■ Exercise description
Below are records; report how many of their lines contain the word "Show", giving only the number.

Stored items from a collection
———
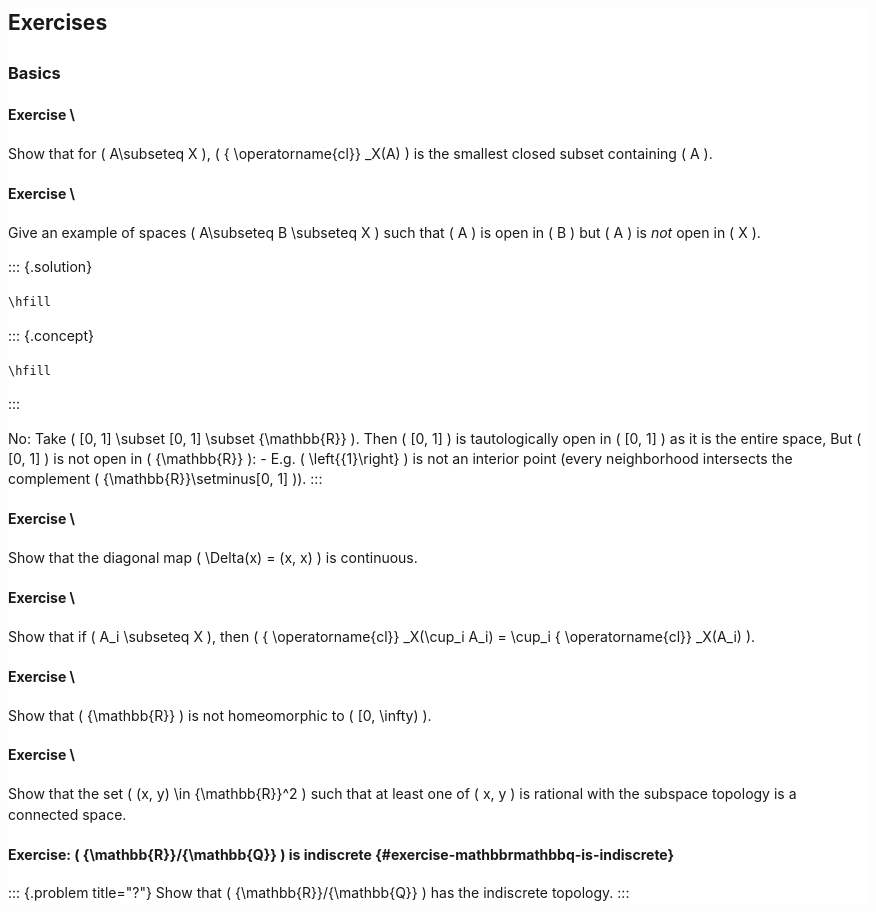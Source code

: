 ## Exercises

### Basics

#### Exercise \

Show that for \( A\subseteq X \), \( { \operatorname{cl}} _X(A) \) is the smallest closed subset containing \( A \).

#### Exercise \

Give an example of spaces \( A\subseteq B \subseteq X \) such that \( A \) is open in \( B \) but \( A \) is *not* open in \( X \).

::: {.solution}
```{=tex}
\hfill
```
::: {.concept}
```{=tex}
\hfill
```
:::

No: Take \( [0, 1] \subset [0, 1] \subset {\mathbb{R}} \). Then \( [0, 1] \) is tautologically open in \( [0, 1] \) as it is the entire space, But \( [0, 1] \) is not open in \( {\mathbb{R}} \): - E.g. \( \left\{{1}\right\} \) is not an interior point (every neighborhood intersects the complement \( {\mathbb{R}}\setminus[0, 1] \)).
:::

#### Exercise \

Show that the diagonal map \( \Delta(x) = (x, x) \) is continuous.

#### Exercise \

Show that if \( A_i \subseteq X \), then \( { \operatorname{cl}} _X(\cup_i A_i) = \cup_i { \operatorname{cl}} _X(A_i) \).

#### Exercise \

Show that \( {\mathbb{R}} \) is not homeomorphic to \( [0, \infty) \).

#### Exercise \

Show that the set \( (x, y) \in {\mathbb{R}}^2 \) such that at least one of \( x, y \) is rational with the subspace topology is a connected space.

#### Exercise: \( {\mathbb{R}}/{\mathbb{Q}} \) is indiscrete {#exercise-mathbbrmathbbq-is-indiscrete}

::: {.problem title="?"}
Show that \( {\mathbb{R}}/{\mathbb{Q}} \) has the indiscrete topology.
:::
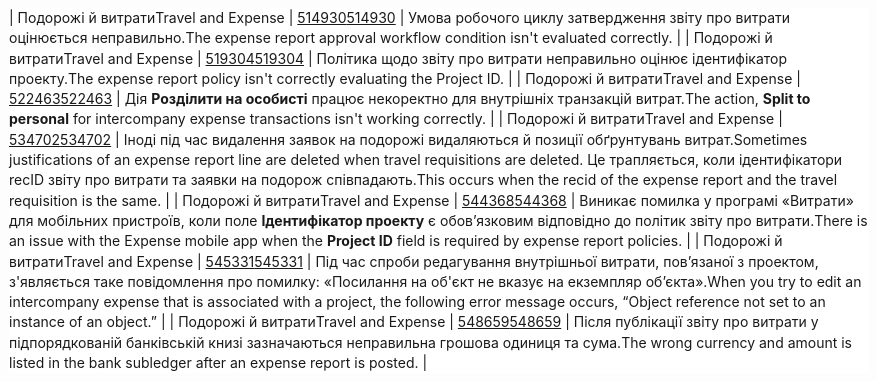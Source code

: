 | <span data-ttu-id="e51a4-263">Подорожі й витрати</span><span class="sxs-lookup"><span data-stu-id="e51a4-263">Travel and Expense</span></span>                  | [<span data-ttu-id="e51a4-264">514930</span><span class="sxs-lookup"><span data-stu-id="e51a4-264">514930</span></span>](https://fix.lcs.dynamics.com/Issue/Details/?bugId=514930) | <span data-ttu-id="e51a4-265">Умова робочого циклу затвердження звіту про витрати оцінюється неправильно.</span><span class="sxs-lookup"><span data-stu-id="e51a4-265">The expense report approval workflow condition isn't evaluated   correctly.</span></span>                                                                                                                                                                           |
| <span data-ttu-id="e51a4-266">Подорожі й витрати</span><span class="sxs-lookup"><span data-stu-id="e51a4-266">Travel and Expense</span></span>                  | [<span data-ttu-id="e51a4-267">519304</span><span class="sxs-lookup"><span data-stu-id="e51a4-267">519304</span></span>](https://fix.lcs.dynamics.com/Issue/Details/?bugId=519304) | <span data-ttu-id="e51a4-268">Політика щодо звіту про витрати неправильно оцінює ідентифікатор проекту.</span><span class="sxs-lookup"><span data-stu-id="e51a4-268">The expense report policy isn't correctly evaluating the Project ID.</span></span>                                                                                                                                                                                   |
| <span data-ttu-id="e51a4-269">Подорожі й витрати</span><span class="sxs-lookup"><span data-stu-id="e51a4-269">Travel and Expense</span></span>                  | [<span data-ttu-id="e51a4-270">522463</span><span class="sxs-lookup"><span data-stu-id="e51a4-270">522463</span></span>](https://fix.lcs.dynamics.com/Issue/Details/?bugId=522463) | <span data-ttu-id="e51a4-271">Дія **Розділити на особисті** працює некоректно для внутрішніх транзакцій витрат.</span><span class="sxs-lookup"><span data-stu-id="e51a4-271">The action, **Split to personal** for intercompany expense transactions isn't working correctly.</span></span>                                                                                                                                                                |
| <span data-ttu-id="e51a4-272">Подорожі й витрати</span><span class="sxs-lookup"><span data-stu-id="e51a4-272">Travel and Expense</span></span>                  | [<span data-ttu-id="e51a4-273">534702</span><span class="sxs-lookup"><span data-stu-id="e51a4-273">534702</span></span>](https://fix.lcs.dynamics.com/Issue/Details/?bugId=534702) | <span data-ttu-id="e51a4-274">Іноді під час видалення заявок на подорожі видаляються й позиції обґрунтувань витрат.</span><span class="sxs-lookup"><span data-stu-id="e51a4-274">Sometimes justifications of an expense report line are deleted when travel requisitions are deleted.</span></span> <span data-ttu-id="e51a4-275">Це трапляється, коли ідентифікатори recID звіту про витрати та заявки на подорож співпадають.</span><span class="sxs-lookup"><span data-stu-id="e51a4-275">This occurs when the recid of the expense report and the travel requisition is the same.</span></span>                                                            |
| <span data-ttu-id="e51a4-276">Подорожі й витрати</span><span class="sxs-lookup"><span data-stu-id="e51a4-276">Travel and Expense</span></span>                  | [<span data-ttu-id="e51a4-277">544368</span><span class="sxs-lookup"><span data-stu-id="e51a4-277">544368</span></span>](https://fix.lcs.dynamics.com/Issue/Details/?bugId=544368) | <span data-ttu-id="e51a4-278">Виникає помилка у програмі «Витрати» для мобільних пристроїв, коли поле **Ідентифікатор проекту** є обов’язковим відповідно до політик звіту про витрати.</span><span class="sxs-lookup"><span data-stu-id="e51a4-278">There is an issue with the Expense mobile app when the **Project ID** field is required by expense report policies.</span></span>                                                                                                                                                |
| <span data-ttu-id="e51a4-279">Подорожі й витрати</span><span class="sxs-lookup"><span data-stu-id="e51a4-279">Travel and Expense</span></span>                  | [<span data-ttu-id="e51a4-280">545331</span><span class="sxs-lookup"><span data-stu-id="e51a4-280">545331</span></span>](https://fix.lcs.dynamics.com/Issue/Details/?bugId=545331) | <span data-ttu-id="e51a4-281">Під час спроби редагування внутрішньої витрати, пов’язаної з проектом, з'являється таке повідомлення про помилку: «Посилання на об'єкт не вказує на екземпляр об’єкта».</span><span class="sxs-lookup"><span data-stu-id="e51a4-281">When you try to edit an intercompany expense that is associated with a project, the following error message occurs, “Object reference not set to   an instance of an object.”</span></span>                                                                           |
| <span data-ttu-id="e51a4-282">Подорожі й витрати</span><span class="sxs-lookup"><span data-stu-id="e51a4-282">Travel and Expense</span></span>                  | [<span data-ttu-id="e51a4-283">548659</span><span class="sxs-lookup"><span data-stu-id="e51a4-283">548659</span></span>](https://fix.lcs.dynamics.com/Issue/Details/?bugId=548659) | <span data-ttu-id="e51a4-284">Після публікації звіту про витрати у підпорядкованій банківській книзі зазначаються неправильна грошова одиниця та сума.</span><span class="sxs-lookup"><span data-stu-id="e51a4-284">The wrong currency and amount is listed in the bank subledger after an expense report is posted.</span></span>                                                                                                                                                                |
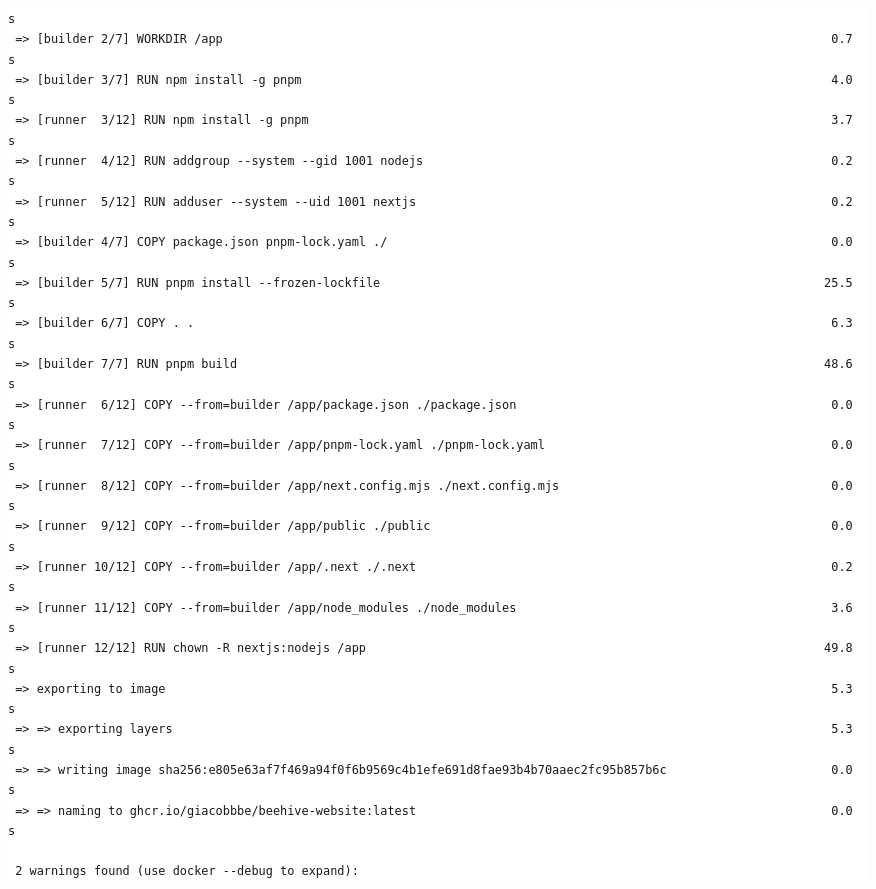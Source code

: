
 ```
s
 => [builder 2/7] WORKDIR /app                                                                                     0.7
s
 => [builder 3/7] RUN npm install -g pnpm                                                                          4.0
s
 => [runner  3/12] RUN npm install -g pnpm                                                                         3.7
s
 => [runner  4/12] RUN addgroup --system --gid 1001 nodejs                                                         0.2
s
 => [runner  5/12] RUN adduser --system --uid 1001 nextjs                                                          0.2
s
 => [builder 4/7] COPY package.json pnpm-lock.yaml ./                                                              0.0
s
 => [builder 5/7] RUN pnpm install --frozen-lockfile                                                              25.5
s
 => [builder 6/7] COPY . .                                                                                         6.3
s
 => [builder 7/7] RUN pnpm build                                                                                  48.6
s
 => [runner  6/12] COPY --from=builder /app/package.json ./package.json                                            0.0
s
 => [runner  7/12] COPY --from=builder /app/pnpm-lock.yaml ./pnpm-lock.yaml                                        0.0
s
 => [runner  8/12] COPY --from=builder /app/next.config.mjs ./next.config.mjs                                      0.0
s
 => [runner  9/12] COPY --from=builder /app/public ./public                                                        0.0
s
 => [runner 10/12] COPY --from=builder /app/.next ./.next                                                          0.2
s
 => [runner 11/12] COPY --from=builder /app/node_modules ./node_modules                                            3.6
s
 => [runner 12/12] RUN chown -R nextjs:nodejs /app                                                                49.8
s
 => exporting to image                                                                                             5.3
s
 => => exporting layers                                                                                            5.3
s
 => => writing image sha256:e805e63af7f469a94f0f6b9569c4b1efe691d8fae93b4b70aaec2fc95b857b6c                       0.0
s
 => => naming to ghcr.io/giacobbbe/beehive-website:latest                                                          0.0
s

 2 warnings found (use docker --debug to expand):
```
———
■ Worked solution
6